In accordance with the cancer stem cell theory, the elimination CIC should be the critical criteria used to define the efficacy of a therapy, rather than only reduction in tumor volume. Our research demonstrates for the first time the potential ability of an immunotherapy to achieve the objective of targeting CIC in tumors. However, while we are aware that therapeutic protocols can promote tumor escape, our findings highlight the benefit that T cell-based immunotherapy offers, which combined other independent therapeutic modalities, such as tumor antigen- specific mAb and/or inhibitors of aberrantly regulated stem cell signaling pathways (13
), would minimize the potential of tumor escape.
Tumor cells expressing high levels of aldehyde dehydrogenase (ALDH) have been identified by flow cytometry as ALDHbright cells and shown to have the properties attributed to cancer initiating cells (CIC). CIC are resistant to conventional cancer treatments and considered responsible for recurrence and metastasis. Pertinent to developing immunotherapy for targeting CIC, these cells express ALDH1A1, a tumor associated antigen recognized by HLA class I restricted, CD8+ T cells, which can be induced/generated in vitro and are present in human subjects with cancer.

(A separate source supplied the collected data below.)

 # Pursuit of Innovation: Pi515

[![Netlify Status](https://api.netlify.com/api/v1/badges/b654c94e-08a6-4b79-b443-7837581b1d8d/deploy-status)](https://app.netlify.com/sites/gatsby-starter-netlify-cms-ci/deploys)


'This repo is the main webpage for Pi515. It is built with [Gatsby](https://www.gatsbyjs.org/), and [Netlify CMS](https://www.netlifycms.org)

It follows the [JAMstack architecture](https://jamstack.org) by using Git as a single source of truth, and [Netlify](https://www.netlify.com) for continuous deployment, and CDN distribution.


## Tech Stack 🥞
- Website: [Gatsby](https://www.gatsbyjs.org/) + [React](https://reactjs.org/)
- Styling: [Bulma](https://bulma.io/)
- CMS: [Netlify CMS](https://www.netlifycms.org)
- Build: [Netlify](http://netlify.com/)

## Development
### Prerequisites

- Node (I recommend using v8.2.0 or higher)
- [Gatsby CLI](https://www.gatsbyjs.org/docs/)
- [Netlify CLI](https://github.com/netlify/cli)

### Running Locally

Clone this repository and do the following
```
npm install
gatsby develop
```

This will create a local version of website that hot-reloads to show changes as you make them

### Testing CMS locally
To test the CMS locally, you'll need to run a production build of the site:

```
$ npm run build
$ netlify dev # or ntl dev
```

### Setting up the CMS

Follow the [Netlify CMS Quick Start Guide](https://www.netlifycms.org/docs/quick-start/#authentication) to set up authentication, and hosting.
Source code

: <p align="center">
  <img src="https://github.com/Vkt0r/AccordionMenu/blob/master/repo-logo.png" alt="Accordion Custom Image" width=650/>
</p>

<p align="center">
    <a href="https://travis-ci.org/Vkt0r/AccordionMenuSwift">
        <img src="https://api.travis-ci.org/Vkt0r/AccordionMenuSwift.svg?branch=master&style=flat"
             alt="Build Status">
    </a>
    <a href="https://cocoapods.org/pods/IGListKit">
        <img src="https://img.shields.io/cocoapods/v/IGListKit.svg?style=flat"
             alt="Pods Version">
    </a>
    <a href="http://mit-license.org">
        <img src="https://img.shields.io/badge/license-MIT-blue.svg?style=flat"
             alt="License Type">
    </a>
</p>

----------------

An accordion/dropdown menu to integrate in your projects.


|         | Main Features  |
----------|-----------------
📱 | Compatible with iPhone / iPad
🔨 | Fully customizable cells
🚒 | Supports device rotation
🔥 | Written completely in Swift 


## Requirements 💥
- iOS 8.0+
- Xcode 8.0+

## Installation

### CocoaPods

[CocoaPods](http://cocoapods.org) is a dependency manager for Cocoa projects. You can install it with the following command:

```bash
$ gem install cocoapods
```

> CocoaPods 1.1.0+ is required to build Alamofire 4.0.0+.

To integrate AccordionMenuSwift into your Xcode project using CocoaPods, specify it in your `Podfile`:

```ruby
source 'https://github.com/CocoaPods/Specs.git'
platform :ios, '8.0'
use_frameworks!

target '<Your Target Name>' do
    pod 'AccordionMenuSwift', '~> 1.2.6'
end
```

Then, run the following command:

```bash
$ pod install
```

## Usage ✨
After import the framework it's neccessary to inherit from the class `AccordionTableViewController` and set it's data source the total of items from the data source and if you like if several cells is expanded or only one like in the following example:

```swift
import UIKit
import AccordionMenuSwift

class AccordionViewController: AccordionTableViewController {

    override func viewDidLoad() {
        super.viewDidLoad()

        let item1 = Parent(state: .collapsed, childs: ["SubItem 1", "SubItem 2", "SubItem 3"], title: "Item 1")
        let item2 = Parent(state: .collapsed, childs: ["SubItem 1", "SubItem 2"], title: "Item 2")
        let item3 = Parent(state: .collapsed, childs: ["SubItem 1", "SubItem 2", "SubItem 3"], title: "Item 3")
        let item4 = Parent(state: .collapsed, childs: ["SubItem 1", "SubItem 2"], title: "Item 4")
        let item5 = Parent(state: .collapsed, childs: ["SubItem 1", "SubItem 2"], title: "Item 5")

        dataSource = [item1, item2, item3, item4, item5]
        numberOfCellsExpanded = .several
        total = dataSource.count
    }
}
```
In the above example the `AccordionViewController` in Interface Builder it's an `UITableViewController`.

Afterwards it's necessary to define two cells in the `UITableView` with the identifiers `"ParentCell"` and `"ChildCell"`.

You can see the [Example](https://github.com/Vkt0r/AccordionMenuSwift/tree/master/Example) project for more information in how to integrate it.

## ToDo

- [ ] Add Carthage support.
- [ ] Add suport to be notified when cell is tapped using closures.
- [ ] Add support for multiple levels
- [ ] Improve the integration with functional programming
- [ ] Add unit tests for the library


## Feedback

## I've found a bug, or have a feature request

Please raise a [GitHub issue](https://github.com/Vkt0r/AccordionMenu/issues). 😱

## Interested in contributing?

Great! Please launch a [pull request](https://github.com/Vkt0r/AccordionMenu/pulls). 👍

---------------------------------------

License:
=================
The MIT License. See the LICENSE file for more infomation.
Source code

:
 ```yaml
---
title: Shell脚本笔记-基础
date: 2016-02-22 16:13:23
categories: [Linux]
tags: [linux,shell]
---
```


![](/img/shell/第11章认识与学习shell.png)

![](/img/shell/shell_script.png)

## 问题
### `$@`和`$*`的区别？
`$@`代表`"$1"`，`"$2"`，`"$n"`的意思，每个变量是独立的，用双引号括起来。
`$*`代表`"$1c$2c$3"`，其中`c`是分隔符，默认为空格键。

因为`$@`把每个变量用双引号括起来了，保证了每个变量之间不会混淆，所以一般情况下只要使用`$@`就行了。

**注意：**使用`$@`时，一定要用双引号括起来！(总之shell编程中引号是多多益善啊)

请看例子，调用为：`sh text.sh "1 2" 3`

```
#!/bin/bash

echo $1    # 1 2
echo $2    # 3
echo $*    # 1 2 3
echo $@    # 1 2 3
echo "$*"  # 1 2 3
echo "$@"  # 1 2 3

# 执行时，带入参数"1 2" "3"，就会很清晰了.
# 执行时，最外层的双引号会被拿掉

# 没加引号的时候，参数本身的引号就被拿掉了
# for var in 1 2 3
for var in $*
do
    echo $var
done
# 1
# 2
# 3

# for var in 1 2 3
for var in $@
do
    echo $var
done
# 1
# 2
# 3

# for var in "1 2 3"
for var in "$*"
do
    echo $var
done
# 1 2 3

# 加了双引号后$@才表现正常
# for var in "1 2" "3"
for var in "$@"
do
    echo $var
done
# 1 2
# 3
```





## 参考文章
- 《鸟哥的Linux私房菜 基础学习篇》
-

This study demonstrates that ALDHbright cells are sensitive to cytolysis by ALDH1A1-specific CTL in vitro. In preclinical models of human tumor xenografts growing in immunodeficient mice, adoptive therapy with ALDH1A1-specific CD8+ T cells was shown to target ALDHbright cells and inhibit xenograft growth, metastases or prolong survival. Our results demonstrate the usefulness of ALDH1A1 as a target of T cell-based immunotherapy to eliminate CIC in tumors.